Относились к нему в консерватории по разному. Студентки всех курсов и отделений млели и восторгались мужественной внешностью, артистизмом и той самой страстью, тем обещанием наслаждения, что каким-то чудесным образом чувствуют женщины, проникая в зачастую не известную самим мужчинам их внутреннюю суть; сокурсники – сдержано-насторожено: с одной стороны, отдавали дань его работоспособности и широкой барской натуре, с другой – пугались, когда изредка сталкивались с жёсткой нетерпимостью к конкурентам и злопамятностью. Преподаватели сходились на том, что хоть он и не высокого класса исполнитель, но всё ж не без таланта, и прочили ему хорошее будущее: успехи на конкурсах (благо их такое количество, что всем призовых мест хватит), устройство в приличный оркестр, а, учитывая активную общественную работу, то и административную карьеру на музыкальном поприще. Кроме необходимых для успеха природных данных – таких как абсолютный слух и хорошая школа – имелись и сопутствующие: обаяние, уверенная, но не заносчивая манера поведения, лёгкое, но не гротескное актёрство за роялем и выразительные руки, которыми он очень гордился. Длинные нервные пальцы с ухоженными ногтями так бегло и элегантно порхали над клавишами, что засматривались многие. Засматривались – да, но вот заслушивались не все. У профессионалов, а их было достаточно (всё ж консерватория) претензий к его игре имелось изрядно, но об этом предпочитали не говорить – уж больно был обаятельный парень, да и на фоне общей серости потока (ну, не попадались последние годы юные гении, а может, в столицы поступать уезжали) изрядно выделялся. За сочетание всех этих внешних деталей, частью врождённых, а зачастую намеренно подчёркнутых для большего сходства с великим пианистом, через период поклонения которому прошли все начинающие, и прозвали его консерваторцы Гульдом, чему он никак не противился, а лишь принимал с наигранным смущением.
– Полистаешь мне?
Переворачивать нотные листы, сидя сбоку от пианиста на выпускном концерте, с радостью согласилась бы, наверно, любая из девиц с их фортепьянного курса, и то, что выбрал он именно её, должно было льстить Насте и льстило бы… если бы не подслушала она несколько дней тому назад случайно, на подходе к институтской курилке один сугубо мужской, с упоминанием имён, интимных деталей и сопровождающийся похабным хохотком разговор. Молча, затаив дыхание, она простояла незамеченной не больше минуты, затем тихо развернулась и на цыпочках ушла. И долго ещё после подкатывала тошнота, и бессильная ярость сжимала горло при этом воспоминании. Как и большинству её сокурсниц, парень Насте нравился. Очень нравился. Но услышанное в курилке перевернуло всё. Переход от восхищения к отвращению свершается мгновенно, и возникшее отторжение не принимает после ни оправданий, ни объяснений.

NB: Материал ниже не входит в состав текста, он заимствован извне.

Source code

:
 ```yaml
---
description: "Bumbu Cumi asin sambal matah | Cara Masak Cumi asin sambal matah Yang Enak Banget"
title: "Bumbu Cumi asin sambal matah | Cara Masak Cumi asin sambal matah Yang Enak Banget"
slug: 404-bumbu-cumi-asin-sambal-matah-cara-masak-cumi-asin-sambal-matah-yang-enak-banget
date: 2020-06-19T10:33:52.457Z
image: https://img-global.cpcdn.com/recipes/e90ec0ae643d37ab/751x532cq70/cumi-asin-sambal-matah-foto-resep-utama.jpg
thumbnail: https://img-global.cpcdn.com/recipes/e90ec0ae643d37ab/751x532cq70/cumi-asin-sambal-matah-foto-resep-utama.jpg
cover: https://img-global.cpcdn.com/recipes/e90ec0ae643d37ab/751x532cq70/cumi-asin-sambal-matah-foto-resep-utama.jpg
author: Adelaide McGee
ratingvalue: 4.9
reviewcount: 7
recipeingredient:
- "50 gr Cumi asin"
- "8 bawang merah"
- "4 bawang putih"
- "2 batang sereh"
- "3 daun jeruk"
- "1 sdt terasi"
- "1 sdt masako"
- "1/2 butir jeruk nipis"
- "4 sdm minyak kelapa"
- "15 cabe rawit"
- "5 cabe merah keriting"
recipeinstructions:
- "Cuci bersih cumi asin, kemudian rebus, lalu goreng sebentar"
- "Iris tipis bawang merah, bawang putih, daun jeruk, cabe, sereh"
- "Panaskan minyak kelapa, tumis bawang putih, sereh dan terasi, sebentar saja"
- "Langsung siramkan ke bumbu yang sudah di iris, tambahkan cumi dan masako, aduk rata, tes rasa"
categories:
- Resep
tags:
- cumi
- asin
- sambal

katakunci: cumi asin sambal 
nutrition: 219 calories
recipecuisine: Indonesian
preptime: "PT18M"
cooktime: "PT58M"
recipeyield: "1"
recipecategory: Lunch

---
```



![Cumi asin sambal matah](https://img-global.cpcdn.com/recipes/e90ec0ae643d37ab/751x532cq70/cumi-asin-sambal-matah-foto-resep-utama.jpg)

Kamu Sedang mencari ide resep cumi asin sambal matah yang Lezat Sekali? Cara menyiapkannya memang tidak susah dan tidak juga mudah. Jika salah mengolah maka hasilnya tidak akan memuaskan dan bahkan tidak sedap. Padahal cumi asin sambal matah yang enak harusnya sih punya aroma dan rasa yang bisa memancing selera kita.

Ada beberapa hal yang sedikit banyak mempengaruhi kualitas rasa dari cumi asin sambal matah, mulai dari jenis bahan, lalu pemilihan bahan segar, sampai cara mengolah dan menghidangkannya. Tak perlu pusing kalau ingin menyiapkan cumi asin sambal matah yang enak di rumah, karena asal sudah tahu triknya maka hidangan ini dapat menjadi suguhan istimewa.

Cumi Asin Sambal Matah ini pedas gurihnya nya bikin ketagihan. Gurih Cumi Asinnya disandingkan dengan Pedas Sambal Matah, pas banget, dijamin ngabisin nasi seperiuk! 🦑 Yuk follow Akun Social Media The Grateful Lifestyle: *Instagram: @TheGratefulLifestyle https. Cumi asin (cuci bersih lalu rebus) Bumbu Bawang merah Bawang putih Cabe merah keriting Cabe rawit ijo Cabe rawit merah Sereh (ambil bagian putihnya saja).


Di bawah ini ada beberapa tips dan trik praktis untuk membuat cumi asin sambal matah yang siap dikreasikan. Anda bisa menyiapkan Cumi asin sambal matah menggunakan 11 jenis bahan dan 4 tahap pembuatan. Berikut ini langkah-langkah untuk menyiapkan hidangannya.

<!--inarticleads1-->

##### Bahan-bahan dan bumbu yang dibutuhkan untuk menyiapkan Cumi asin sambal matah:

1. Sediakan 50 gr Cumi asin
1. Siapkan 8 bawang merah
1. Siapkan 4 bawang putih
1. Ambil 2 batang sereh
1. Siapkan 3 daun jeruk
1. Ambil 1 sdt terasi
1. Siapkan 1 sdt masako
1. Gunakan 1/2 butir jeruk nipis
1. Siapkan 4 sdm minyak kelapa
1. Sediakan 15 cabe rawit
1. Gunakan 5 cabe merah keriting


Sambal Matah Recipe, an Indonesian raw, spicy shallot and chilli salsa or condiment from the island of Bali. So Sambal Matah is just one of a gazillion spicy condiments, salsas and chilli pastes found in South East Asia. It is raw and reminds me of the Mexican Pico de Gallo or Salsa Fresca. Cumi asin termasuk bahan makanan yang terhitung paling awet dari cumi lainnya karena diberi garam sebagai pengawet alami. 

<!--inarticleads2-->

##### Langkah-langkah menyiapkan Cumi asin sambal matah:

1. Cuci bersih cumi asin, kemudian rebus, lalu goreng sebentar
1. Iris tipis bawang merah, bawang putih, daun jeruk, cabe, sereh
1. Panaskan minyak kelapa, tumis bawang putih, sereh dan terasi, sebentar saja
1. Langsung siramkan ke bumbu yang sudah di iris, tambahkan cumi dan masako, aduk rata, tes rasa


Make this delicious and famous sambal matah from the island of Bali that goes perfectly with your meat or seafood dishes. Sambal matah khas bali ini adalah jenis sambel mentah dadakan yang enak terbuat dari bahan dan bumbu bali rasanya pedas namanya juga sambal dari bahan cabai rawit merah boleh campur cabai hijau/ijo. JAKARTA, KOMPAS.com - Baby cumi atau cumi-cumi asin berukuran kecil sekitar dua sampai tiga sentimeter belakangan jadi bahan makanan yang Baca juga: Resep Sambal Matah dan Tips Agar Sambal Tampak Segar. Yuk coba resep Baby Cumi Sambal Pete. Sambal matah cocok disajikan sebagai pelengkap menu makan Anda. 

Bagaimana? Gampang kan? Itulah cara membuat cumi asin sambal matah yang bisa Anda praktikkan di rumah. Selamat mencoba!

– Может тебе ещё и под@очить?
Стоявшая рядом с Настей подруга, не отрывавшая восторженного взгляда от подошедшего, дёрнулась, как от удара током, и, приоткрыв рот, с ужасом посмотрела на Настю. А он даже не удивился. Взмахнул длинными чёрными ресницами над влажно блеснувшими глазами-сливами, безразлично процедил: Ну-ну… и, вальяжно развернувшись, удалился.
*
Они приметили её по дороге к колонке – одной из немногих оставшихся в посёлке. К ней всегда стояла очередь с вёдрами, бутылями и бидонами – в домах водопровод не работал давно, чистой воды не хватало, и если б не эти чудом уцелевшие с прошлого века чугунные страшилища, воду пришлось бы брать из луж (хорошо, что хоть лето выдалось дождливое). Мать бы разругалась и не выпустила её из дому в таком виде – вцепилась бы старая, заставила одеть что-то неброское, скромное, чёрное что-нибудь, длинное, мешком что б болталось, и голову платком обернула бы, что б только глаза видать. Но мать ещё ранним утром уехала в город. Автобус – старая дребезжащая Газель, которой побрезговали новые власти, когда конфисковывали всю автотехнику для нужд администрации – раз в неделю не задорого возил желающих в райцентр, где в немногих работающих магазинах и на рынке можно было разжиться продуктами. Пропуск для проезда через блок-пост матери дал сосед, работавший в гараже при поселковой мэрии, за обещание привезти бутылку настоящей (не палённой) водки. Вот и пошла Настя по воду в светлом разлетающемся сарафане в мелкий малиновый да голубой цветочек. Да и откуда у неё – круглолицей, рыжеволосой хохотушки – чёрные платья? Даже в школу и то не надевала. Впрочем, было одно – тщательно в чехлы запакованное, в дальний угол шкафа упрятанное, всего раз в жизни-то и надёванное. Первое время доставала его, проветривала, любовалась, а в последний год так даже в руки брать не хотелось. Не в нём же концертном, с кружевными воланами на рукавах и глубоким декольте на улицу выходить.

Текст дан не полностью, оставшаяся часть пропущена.